Luke has been doing load testing (December 2006).  Results are fairly good, but when requests take a long time to finish it can exhaust the pool of worker threads and keep fast requests from getting through.  As a result, a badly performing project could effect other projects, or a badly performing theme could cause other effects.

After some discussion, some possible solutions came out:

  1. The number of worker threads could be increased.  It's currently 10, which makes sense in a CPU-bound application.  This application is primarily IO bound (even when the IO is fast) so a larger number of threads might help generally.  But even a large pool can be exhausted with just a few poorly-performing requests.
  2. We can try to make sure that requests respond promptly, if not always accurately.  Setting up timeouts on subrequests would help this.  However, long-running requests are not uncommon, especially something like an edit in Plone.  We don't want to abort these requests if we don't have to.  So long as the pool of worker threads is not being exhausted, long-running requests are not a problem.
  3. So killing requests when we need to free up the pool could be helpful.  We would need to keep track of which requests are taking too long, then kill the thread (which is not particularly easy).  This page shows one way to kill a thread.  This might not work when a socket is hung; we'll have to test.  Per-socket timeouts are also tricky.
  4. The worse or most likely case is when the theme takes a long time to request.  We're already planning on caching the theme (regardless of any cache headers); even a modest cache like never requesting more than every 5 seconds would help a great deal.  We could also move the theme fetching (and perhaps other external fetches, but not content) to another worker thread.

Moving to another thread

This outlines the theme fetching strategy (4) in more detail:
  1. One or a couple threads are dedicated to fetching external resources.  These are not the WSGI/request threads; this is a separate pool of threads.
  2. When fetching an external resource, if a no cached version of the resource is available then it is fetched directly, and the page saved in the cache.  The request is blocked during this time.  (Potentially by using the worker pool some extra requests can be avoided, but it may not be important enough because it can only happen when no cached page exists and suddenly multiple requests for the page come in)
  3. When a cached version of the page is available, if the cache isn't stale it is used.
  4. If the cache is stale, then a job is added to the queue to fetch that resource.  The fetching is done in a separate thread.  The request thread waits for some limited amount of time for the job to be finished.  If it isn't finished in time, the stale cached version of the resource is used.  Later requests may see the new version of the page.  Multiple jobs to fetch the same resource won't go in the job queue -- as soon as one such job is there, everyone waits on that job.
This handles the situation when a page is very slow to fetch; it will not use of the pool of worker threads for the requests.  It may cause the caches to become very stale if the fetching worker pool is wedged; some timeouts are still necessary there to keep the queue moving.

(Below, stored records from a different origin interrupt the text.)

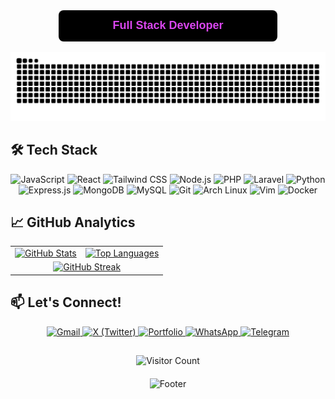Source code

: <div align="center">
  <a href="https://smail-yazidi.vercel.app">
    <svg xmlns="http://www.w3.org/2000/svg" width="350" height="50">
      <rect width="350" height="50" fill="#000000" rx="8"/>
      <text x="50%" y="50%" fill="#D946EF" font-family="Verdana, Geneva, sans-serif" font-size="18" font-weight="bold" dominant-baseline="middle" text-anchor="middle">
        Full Stack Developer
      </text>
    </svg>
  </a>
</div>



![Snake Dark](https://raw.githubusercontent.com/smail-yazidi/smail-yazidi/output/github-snake-dark.svg)

## 🛠️ Tech Stack
<div align="center">
<p align="center">
  <img src="https://img.shields.io/badge/JavaScript-F7DF1E?style=for-the-badge&logo=javascript&logoColor=black" alt="JavaScript"/>
  <img src="https://img.shields.io/badge/React-20232A?style=for-the-badge&logo=react&logoColor=61DAFB" alt="React"/>
  <img src="https://img.shields.io/badge/Tailwind_CSS-38B2AC?style=for-the-badge&logo=tailwind-css&logoColor=white" alt="Tailwind CSS"/>
  <img src="https://img.shields.io/badge/Node.js-339933?style=for-the-badge&logo=node.js&logoColor=white" alt="Node.js"/>
  <img src="https://img.shields.io/badge/PHP-777BB4?style=for-the-badge&logo=php&logoColor=white" alt="PHP"/>
  <img src="https://img.shields.io/badge/Laravel-FF2D20?style=for-the-badge&logo=laravel&logoColor=white" alt="Laravel"/>
  <img src="https://img.shields.io/badge/Python-3776AB?style=for-the-badge&logo=python&logoColor=white" alt="Python"/>
  <img src="https://img.shields.io/badge/Express.js-000000?style=for-the-badge&logo=express&logoColor=white" alt="Express.js"/>
  <img src="https://img.shields.io/badge/MongoDB-47A248?style=for-the-badge&logo=mongodb&logoColor=white" alt="MongoDB"/>
  <img src="https://img.shields.io/badge/MySQL-4479A1?style=for-the-badge&logo=mysql&logoColor=white" alt="MySQL"/>
  <img src="https://img.shields.io/badge/Git-F05032?style=for-the-badge&logo=git&logoColor=white" alt="Git"/>
  <img src="https://img.shields.io/badge/Arch_Linux-1793D1?style=for-the-badge&logo=arch-linux&logoColor=white" alt="Arch Linux"/>
  <img src="https://img.shields.io/badge/VIM-019733?style=for-the-badge&logo=vim&logoColor=white" alt="Vim"/>
  <img src="https://img.shields.io/badge/Docker-2496ED?style=for-the-badge&logo=docker&logoColor=white" alt="Docker"/>
</p>
</div>

## 📈 GitHub Analytics  
<div align="center">
  <table>
    <tr>
      <td>
        <a href="https://github.com/Smail-Yazidi">
          <img height="180em" src="https://github-readme-stats.vercel.app/api?username=Smail-Yazidi&show_icons=true&theme=radical" alt="GitHub Stats"/>
        </a>
      </td>
      <td>
        <a href="https://github.com/Smail-Yazidi">
          <img height="180em" src="https://github-readme-stats.vercel.app/api/top-langs/?username=Smail-Yazidi&layout=compact&langs_count=8&theme=radical" alt="Top Languages"/>
        </a>
      </td>
    </tr>
    <tr>
      <td colspan="2" align="center">
        <a href="https://github.com/Smail-Yazidi">
          <img src="https://github-readme-streak-stats.herokuapp.com/?user=Smail-Yazidi&theme=radical" alt="GitHub Streak"/>
        </a>
      </td>
    </tr>
  </table>
</div>

## 📫 Let's Connect!

<div align="center">
<p align="center">
  <a href="mailto:smail.yazidi.contact@gmail.com">
    <img src="https://img.shields.io/badge/Gmail-D14836?style=for-the-badge&logo=gmail&logoColor=white" alt="Gmail"/>
  </a>
  <a href="https://x.com/smail_yazidi" target="_blank">
    <img src="https://img.shields.io/badge/X-000000?style=for-the-badge&logo=x&logoColor=white" alt="X (Twitter)"/>
  </a>
  <a href="https://smail-yazidi.vercel.app" target="_blank">
    <img src="https://img.shields.io/badge/Portfolio-FF5722?style=for-the-badge&logo=google-chrome&logoColor=white" alt="Portfolio"/>
  </a>

  <a href="https://wa.me/0719270155" target="_blank">
    <img src="https://img.shields.io/badge/WhatsApp-25D366?style=for-the-badge&logo=whatsapp&logoColor=white" alt="WhatsApp"/>
  </a>
  <a href="https://t.me/0719270155" target="_blank">
    <img src="https://img.shields.io/badge/Telegram-2CA5E0?style=for-the-badge&logo=telegram&logoColor=white" alt="Telegram"/>
  </a>
</p>
</div>

##

<div align="center" style="margin: 20px 0;">
  
![Visitor Count](https://komarev.com/ghpvc/?username=Smail-Yazidi&color=007acc&style=for-the-badge)

</div>

<div align="center">
  <img src="https://capsule-render.vercel.app/api?type=waving&color=gradient&height=100&section=footer" alt="Footer"/>
</div>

Totally unavailable resources are still a problem.  For example, a failed DNS.  There may be no cache available, and so every attempt to get that will block (case (2)).  Ideally caches will be long-lived -- saved to disk, and persistent over restarts.  This way even if a theme page is gone for days on end, the site we host will still be viewable and working.  (Some error message is necessary; where will it go?)  If we combine this with validation during setup (i.e., making sure the theme page really exists and is fetchable) then a totally unavailable theme should be uncommon.  We should still handle it, though.

thread2 provides a useful interface for killing threads.